I am making a program that uses words with Swedish characters and stores them in a list. I can print Swedish characters before I put them into a list, but after they are put in, they do not appear normally, just a big mess of characters.
Here is my code:
# coding=UTF-8
def get_word(lines, eng=0):
if eng == 1: #function to get word in english
word_start = lines[1]
def do_format(word, lang):
if lang == "sv":
first_word = word
second_word = translate(word, lang)
element = first_word + " - " + second_word
elif lang == "en":
first_word = translate(word, lang)
second_word = word
element = first_word + " - " + second_word
return element
def translate(word, lang):
if lang == "sv":
return "ENGLISH"
if lang == "en":
return "SWEDISH"
translated = []
path = "C:\Users\LK\Desktop\Dropbox\Dokumentai\School\Swedish\V47.txt"

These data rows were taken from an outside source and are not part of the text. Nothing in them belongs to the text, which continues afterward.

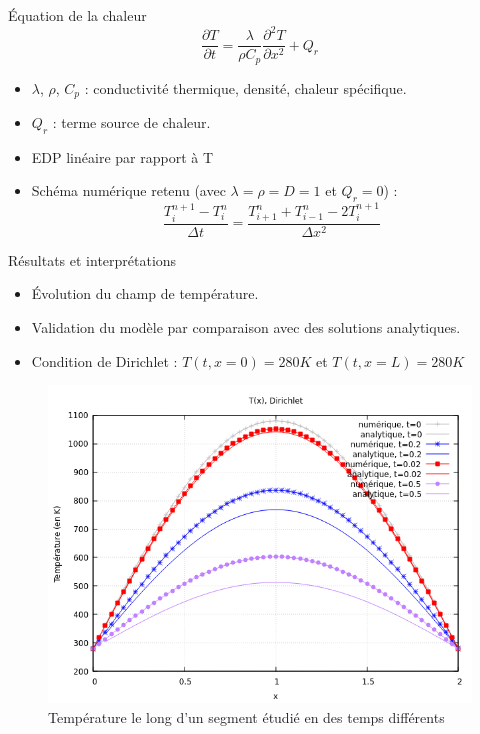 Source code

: \documentclass{beamer}
\begin{document}
\begin{frame}{Équation de la chaleur}
    \begin{equation}
        \frac{\partial T}{\partial t} =    \frac{\lambda}{ \rho C_p} \frac{\partial^2 T}{\partial x^2} + Q_r
    \end{equation}
    \begin{itemize}
        \item $\lambda$, $\rho$, $C_p$ : conductivité thermique, densité, chaleur spécifique.
        \item $Q_r$ : terme source de chaleur.
        \item EDP linéaire par rapport à T
        \item Schéma numérique retenu (avec $\lambda=\rho=D=1$ et $Q_r=0$) : 
        \begin{equation}
            \frac{T_i^{n+1}-T_i^n}{\Delta t}= \frac{T_{i+1}^n+T_{i-1}^n-2T_i^{n+1}}{\Delta x^2} 
        \end{equation}
    \end{itemize}
\end{frame}

\begin{frame}{Résultats et interprétations}
    \begin{itemize}
        \item Évolution du champ de température.
        \item Validation du modèle par comparaison avec des solutions analytiques.
        \item Condition de Dirichlet : $ T(t, x=0) = 280K$ et $T(t, x=L) = 280K$
    \end{itemize}
    \begin{figure}
        \centering
        \includegraphics[width=0.75\linewidth]{images/graphe_temperature_grid.png}
        \caption{Température le long d'un segment étudié en des temps différents}
    \end{figure}
\end{frame}
\end{document}
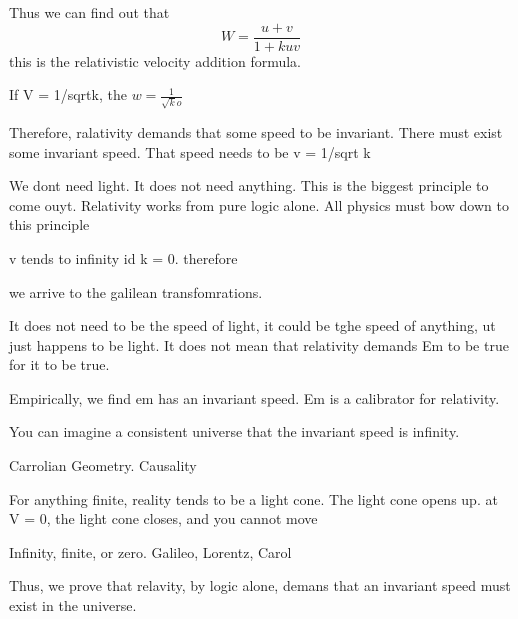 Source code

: Thus we can find out that 
\begin{equation}
    W = \frac{u+v}{1 + kuv} 
\end{equation}
this is the relativistic velocity addition formula.

If V = 1/sqrt{k}, the $w= \frac{1}{\sqrt ko} $

Therefore, ralativity demands that some speed to be invariant.
There must exist some invariant speed. That speed needs to be v = 1/sqrt k

We dont need light. It does not need anything.
This is the biggest principle to come ouyt. Relativity works from pure logic alone.
All physics must bow down to this principle

v tends to infinity id k = 0. therefore

we arrive to the galilean transfomrations.

It does not need to be the speed of light, it could be tghe speed of anything, ut just happens to be light.
It does not mean that relativity demands Em to be true for it to be true. 

Empirically, we find em has an invariant speed. Em is a calibrator for relativity.

You can imagine a consistent universe that the invariant speed is infinity. 

Carrolian Geometry.  Causality 

For anything finite, reality tends to be a light cone. 
The light cone opens up.
at V = 0, the light cone closes, and you cannot move

Infinity, finite, or zero. 
Galileo, Lorentz, Carol

Thus, we prove that relavity, by logic alone, demans that an invariant speed must exist in the universe.
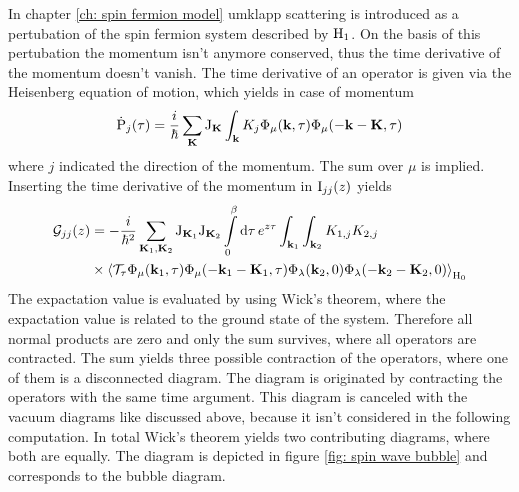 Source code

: In chapter \ref{ch: spin fermion model} umklapp scattering is introduced as a pertubation of the spin fermion system described by $\mathrm{H}_{1}$.
On the basis of this pertubation the momentum isn't anymore conserved, thus the time derivative of the momentum doesn't vanish.
The time derivative of an operator is given via the Heisenberg equation of motion, which yields in case of momentum
%
\begin{align}
	\dot{\mathrm{P}}_{j}(\tau) = \frac{i}{\hbar} \sum\limits_{\vb{K}} \mathrm{J}_{\vb{K}} \int_{\vb{k}} K_{j} \Phi_{\mu}(\vb{k},\tau) \Phi_{\mu}(-\vb{k} - \vb{K},\tau)
\end{align}
%
where $j$ indicated the direction of the momentum.
The sum over $\mu$ is implied.
Inserting the time derivative of the momentum in $\mathrm{I}_{jj}(z)$ yields
%
\begin{align}
	\mathcal{G}_{jj}(z) &= 
		-\frac{i}{\hbar^{2}} 
		\sum\limits_{\vb{K}_{1}, \vb{K}_{2}} 
		\mathrm{J}_{\vb{K}_{1}} \mathrm{J}_{\vb{K}_{2}} 
		\int\limits_{0}^{\beta} \dd{\tau} e^{z \tau} 
		\int_{\vb{k}_{1}}\int_{\vb{k}_{2}} K_{1,j}  K_{2,j} 
		\notag \\
		&\times
		\expval{\mathcal{T}_{\tau} \Phi_{\mu}(\vb{k}_{1},\tau) \Phi_{\mu}(-\vb{k}_{1} - \vb{K}_{1},\tau) \Phi_{\lambda}(\vb{k}_{2},0) \Phi_{\lambda}(-\vb{k}_{2} - \vb{K}_{2},0)}_{\mathrm{H}_{0}}
\end{align}
%
The expactation value is evaluated by using Wick's theorem, where the expactation value is related to the ground state of the system.
Therefore all normal products are zero and only the sum survives, where all operators are contracted.
The sum yields three possible contraction of the operators, where one of them is a disconnected diagram.
The diagram is originated by contracting the operators with the same time argument.
This diagram is canceled with the vacuum diagrams like discussed above, because it isn't considered in the following computation.
In total Wick's theorem yields two contributing diagrams, where both are equally.
The diagram is depicted in figure \ref{fig: spin wave bubble} and corresponds to the bubble diagram.

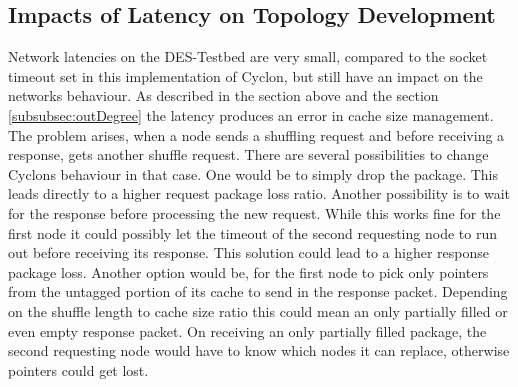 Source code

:\subsection{Impacts of Latency on Topology Development}
	Network latencies on the DES-Testbed are very small, compared to the socket
	timeout set in this implementation of Cyclon, but still have an impact on the
	networks behaviour. As described in the section above and the section
	\ref{subsubsec:outDegree} the latency produces an error in cache size
	management. The problem arises, when a node sends a shuffling request and
	before receiving a response, gets another shuffle request. There are several
	possibilities to change Cyclons behaviour in that case. One would be to simply drop
	the package. This leads directly to a higher request package loss ratio.
	Another possibility is to wait for the response before processing the new
	request. While this works fine for the first node it could possibly let the
	timeout of the second requesting node to run out before receiving its response. This
	solution could lead to a higher response package loss. Another option would be,
	for the first node to pick only pointers from the untagged portion of its cache
	to send in the response packet. Depending on the shuffle length to cache size
	ratio this could mean an only partially filled or even empty response packet.
	On receiving an only partially filled package, the second requesting node would
	have to know which nodes it can replace, otherwise pointers could get lost. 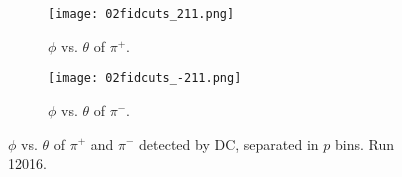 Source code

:     \begin{figure}
        \begin{subfigure}[b]{\textwidth}
            \texttt{[image: 02fidcuts\_211.png]}
            \caption{$\phi$ vs. $\theta$ of $\pi^+$.}
            \label{fig::20.02::fiducial_cuts_pid211}
        \end{subfigure}
        \begin{subfigure}[b]{\textwidth}
            \texttt{[image: 02fidcuts\_-211.png]}
            \caption{$\phi$ vs. $\theta$ of $\pi^-$.}
            \label{fig::20.02::fiducial_cuts_pid-211}
        \end{subfigure}

        \caption[$\phi$ vs. $\theta$ of $\pi^+$ and $\pi^-$, separated in $p$ bins.]
        {$\phi$ vs. $\theta$ of $\pi^+$ and $\pi^-$ detected by DC, separated in $p$ bins.
        Run 12016.}
        \label{fig::20.02::fiducial_cuts_pions}
    \end{figure}

    \pagebreak
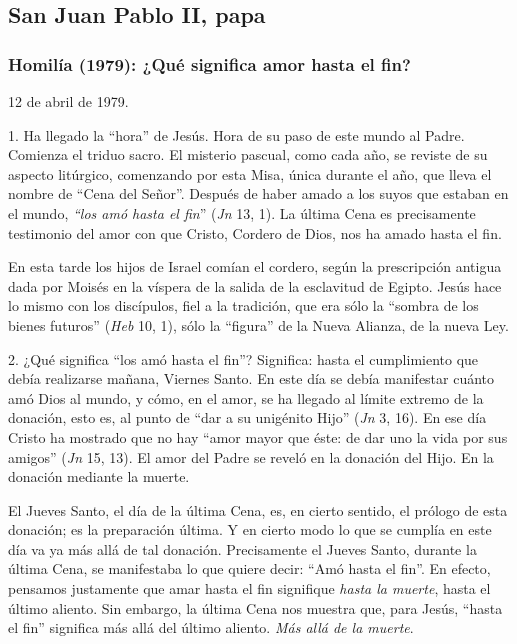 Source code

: 			\subsection{San Juan Pablo II, papa}
			
			\subsubsection{Homilía (1979): ¿Qué significa amor hasta el fin?}
			
			\begin{referencia}12 de abril de 1979.\end{referencia}
			
			\begin{body}1. Ha llegado la “hora” de Jesús. Hora de su paso de este mundo al Padre. Comienza el triduo sacro. El misterio pascual, como cada año, se reviste de su aspecto litúrgico, comenzando por esta Misa, única durante el año, que lleva el nombre de “Cena del Señor”. Después de haber amado a los suyos que estaban en el mundo, \textit{“los amó hasta el fin}” (\textit{Jn} 13, 1). La última Cena es precisamente testimonio del amor con que Cristo, Cordero de Dios, nos ha amado hasta el fin.\end{body}
			
			\begin{body}En esta tarde los hijos de Israel comían el cordero, según la prescripción antigua dada por Moisés en la víspera de la salida de la esclavitud de Egipto. Jesús hace lo mismo con los discípulos, fiel a la tradición, que era sólo la “sombra de los bienes futuros” (\textit{Heb} 10, 1), sólo la “figura” de la Nueva Alianza, de la nueva Ley.\end{body}
			
			\begin{body}2. ¿Qué significa “los amó hasta el fin”? Significa: hasta el cumplimiento que debía realizarse mañana, Viernes Santo. En este día se debía manifestar cuánto amó Dios al mundo, y cómo, en el amor, se ha llegado al límite extremo de la donación, esto es, al punto de “dar a su unigénito Hijo” (\textit{Jn} 3, 16). En ese día Cristo ha mostrado que no hay “amor mayor que éste: de dar uno la vida por sus amigos” (\textit{Jn} 15, 13). El amor del Padre se reveló en la donación del Hijo. En la donación mediante la muerte.\end{body}
			
			\begin{body}El Jueves Santo, el día de la última Cena, es, en cierto sentido, el prólogo de esta donación; es la preparación última. Y en cierto modo lo que se cumplía en este día va ya más allá de tal donación. Precisamente el Jueves Santo, durante la última Cena, se manifestaba lo que quiere decir: “Amó hasta el fin”. En efecto, pensamos justamente que amar hasta el fin signifique \textit{hasta la muerte}, hasta el último aliento. Sin embargo, la última Cena nos muestra que, para Jesús, “hasta el fin” significa más allá del último aliento. \textit{Más allá de la muerte}.\end{body}
			
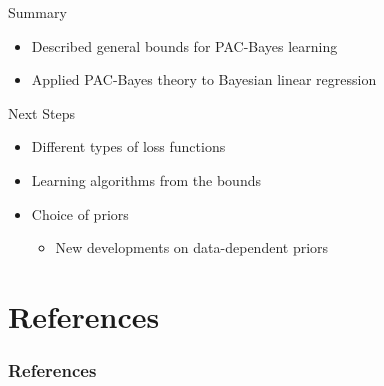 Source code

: \documentclass[aspectratio=169]{beamer}
\begin{document}
\begin{frame}{Summary}
	\begin{itemize}
		\item
      Described general bounds for PAC-Bayes learning
    \item
      Applied PAC-Bayes theory to Bayesian linear regression
	\end{itemize}
\end{frame}

\begin{frame}{Next Steps}
  \begin{itemize}
    \item
      Different types of loss functions
    \item
      Learning algorithms from the bounds
    \item
      Choice of priors
      \begin{itemize}
        \item
          New developments on data-dependent priors
      \end{itemize}
  \end{itemize}
\end{frame}

\section*{References}

\begin{frame}[allowframebreaks]
  \frametitle{References}
  \nocite{*}
  
  
\end{frame}
\end{document}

doc = open(path, 'r') #opens the documen
doc_list = [] #the variable that will contain list of words
for lines in doc.readlines(): #repeat as many times as there are lines
if len(lines) > 1: #ignore empty spaces
lines = lines.rstrip() #don't add "\n" at the end
doc_list.append(lines) #add to the list
for i in doc_list:
print i
for i in doc_list:
if "-" in i:
if i[0] == "-":
element = do_format(i[2:], "en")
translated.append(element)
else:
translated.append(i)
else:
element = do_format(i, "sv")
translated.append(element)
print translated
raw_input()
I can simplify the problem to a simple code as:
# -*- coding: utf-8 -*-
test_string = "ö"
test_list = ["å"]
print test_string, test_list
If I run that, I get this
ö ['\xc3\xa5']
There are multiple things to notice:
The broken character. This seems to happen because your python seems to output UTF-8 but your terminal seems to be configured to some ISO-8859-X mode (hence the two characters). I'd try to use proper unicode strings in Python 2! (always u"ö" instead of "ö"). And check your locale settings (locale command when on linux)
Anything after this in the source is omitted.